DATASET ENTRIES below:
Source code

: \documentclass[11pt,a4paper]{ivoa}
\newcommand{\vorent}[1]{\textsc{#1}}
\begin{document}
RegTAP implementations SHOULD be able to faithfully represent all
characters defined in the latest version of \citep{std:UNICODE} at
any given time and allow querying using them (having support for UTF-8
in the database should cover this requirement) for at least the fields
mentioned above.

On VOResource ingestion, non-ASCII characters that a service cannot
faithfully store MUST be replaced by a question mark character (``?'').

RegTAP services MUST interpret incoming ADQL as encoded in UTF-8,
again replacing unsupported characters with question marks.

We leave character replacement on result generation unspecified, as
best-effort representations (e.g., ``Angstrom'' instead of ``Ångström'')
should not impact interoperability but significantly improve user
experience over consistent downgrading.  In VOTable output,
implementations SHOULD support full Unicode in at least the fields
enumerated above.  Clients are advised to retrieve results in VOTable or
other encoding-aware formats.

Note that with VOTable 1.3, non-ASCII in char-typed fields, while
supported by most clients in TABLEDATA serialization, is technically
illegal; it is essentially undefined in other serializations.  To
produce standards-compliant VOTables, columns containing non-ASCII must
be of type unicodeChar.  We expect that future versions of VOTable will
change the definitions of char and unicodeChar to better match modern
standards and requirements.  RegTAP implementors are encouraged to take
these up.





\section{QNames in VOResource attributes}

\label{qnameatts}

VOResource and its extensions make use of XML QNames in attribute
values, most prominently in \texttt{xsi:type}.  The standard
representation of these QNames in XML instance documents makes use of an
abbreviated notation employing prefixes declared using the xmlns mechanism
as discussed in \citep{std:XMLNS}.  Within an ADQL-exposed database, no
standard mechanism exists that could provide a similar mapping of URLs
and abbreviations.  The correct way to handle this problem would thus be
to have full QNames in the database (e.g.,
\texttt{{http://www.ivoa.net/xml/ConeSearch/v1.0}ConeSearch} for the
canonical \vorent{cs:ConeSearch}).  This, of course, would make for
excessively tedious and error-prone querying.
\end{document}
End of DATASET ENTRIES.
DATASET ENTRIES below:
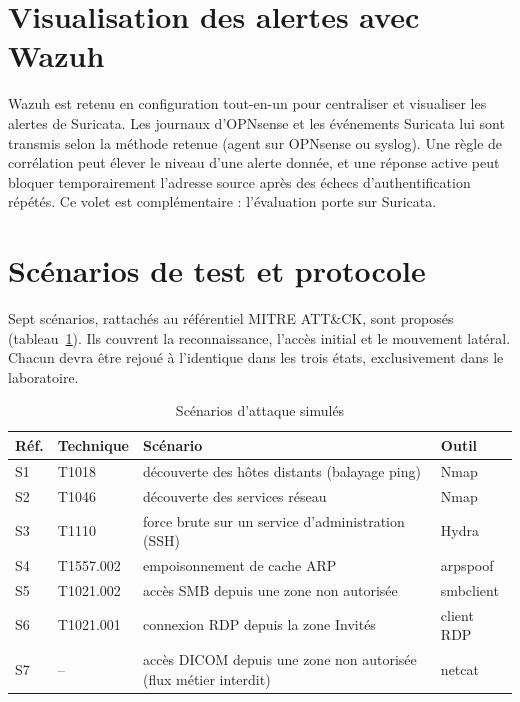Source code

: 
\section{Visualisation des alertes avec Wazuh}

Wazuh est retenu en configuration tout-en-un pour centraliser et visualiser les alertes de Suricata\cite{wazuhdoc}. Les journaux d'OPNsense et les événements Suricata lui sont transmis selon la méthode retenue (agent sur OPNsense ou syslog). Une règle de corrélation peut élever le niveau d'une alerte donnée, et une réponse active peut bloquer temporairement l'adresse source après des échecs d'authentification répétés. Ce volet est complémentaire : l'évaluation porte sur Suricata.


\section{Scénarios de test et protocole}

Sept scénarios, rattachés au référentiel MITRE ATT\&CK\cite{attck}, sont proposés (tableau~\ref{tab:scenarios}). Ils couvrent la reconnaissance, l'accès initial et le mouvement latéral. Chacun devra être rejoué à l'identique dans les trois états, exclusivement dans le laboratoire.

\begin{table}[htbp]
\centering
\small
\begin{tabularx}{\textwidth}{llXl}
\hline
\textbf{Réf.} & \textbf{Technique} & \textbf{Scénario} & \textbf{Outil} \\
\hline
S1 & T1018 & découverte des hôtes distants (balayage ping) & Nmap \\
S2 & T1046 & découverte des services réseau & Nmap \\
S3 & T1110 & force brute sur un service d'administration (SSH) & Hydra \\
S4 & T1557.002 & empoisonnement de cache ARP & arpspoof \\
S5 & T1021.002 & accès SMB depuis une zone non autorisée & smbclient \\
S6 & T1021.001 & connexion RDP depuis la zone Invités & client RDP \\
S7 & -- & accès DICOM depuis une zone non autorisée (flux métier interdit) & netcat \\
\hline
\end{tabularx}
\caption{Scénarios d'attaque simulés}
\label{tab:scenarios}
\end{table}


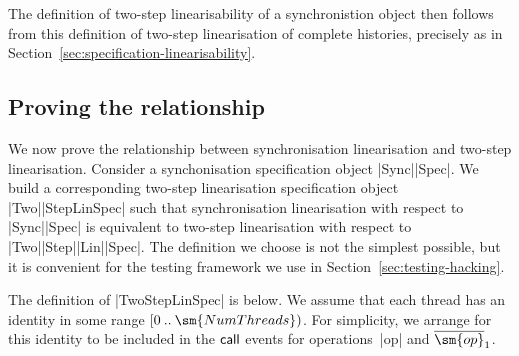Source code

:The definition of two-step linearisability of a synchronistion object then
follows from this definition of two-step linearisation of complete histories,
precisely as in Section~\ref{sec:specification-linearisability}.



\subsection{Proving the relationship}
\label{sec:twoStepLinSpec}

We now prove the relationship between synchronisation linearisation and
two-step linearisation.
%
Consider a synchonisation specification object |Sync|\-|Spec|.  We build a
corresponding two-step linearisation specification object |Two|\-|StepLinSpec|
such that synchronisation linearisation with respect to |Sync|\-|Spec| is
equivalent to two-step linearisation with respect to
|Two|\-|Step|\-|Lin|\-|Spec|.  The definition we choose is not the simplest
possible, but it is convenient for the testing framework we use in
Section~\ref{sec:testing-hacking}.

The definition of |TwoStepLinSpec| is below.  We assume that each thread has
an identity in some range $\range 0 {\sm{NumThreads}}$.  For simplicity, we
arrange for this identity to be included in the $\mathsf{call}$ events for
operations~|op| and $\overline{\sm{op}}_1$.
End of DATASET ENTRIES.
DATASET ENTRIES below:
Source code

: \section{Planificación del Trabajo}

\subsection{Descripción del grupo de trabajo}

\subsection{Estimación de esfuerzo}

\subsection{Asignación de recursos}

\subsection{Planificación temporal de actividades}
End of DATASET ENTRIES.
*WORK REQUIRED*
Reproduce word for word the material above, starting with the line that has "change the definitions" and stopping after the line that has "excessively tedious and error-prone querying.".

*SOLUTION FOR THIS EXERCISE*
change the definitions of char and unicodeChar to better match modern
standards and requirements.  RegTAP implementors are encouraged to take
these up.





\section{QNames in VOResource attributes}

\label{qnameatts}

VOResource and its extensions make use of XML QNames in attribute
values, most prominently in \texttt{xsi:type}.  The standard
representation of these QNames in XML instance documents makes use of an
abbreviated notation employing prefixes declared using the xmlns mechanism
as discussed in \citep{std:XMLNS}.  Within an ADQL-exposed database, no
standard mechanism exists that could provide a similar mapping of URLs
and abbreviations.  The correct way to handle this problem would thus be
to have full QNames in the database (e.g.,
\texttt{{http://www.ivoa.net/xml/ConeSearch/v1.0}ConeSearch} for the
canonical \vorent{cs:ConeSearch}).  This, of course, would make for
excessively tedious and error-prone querying.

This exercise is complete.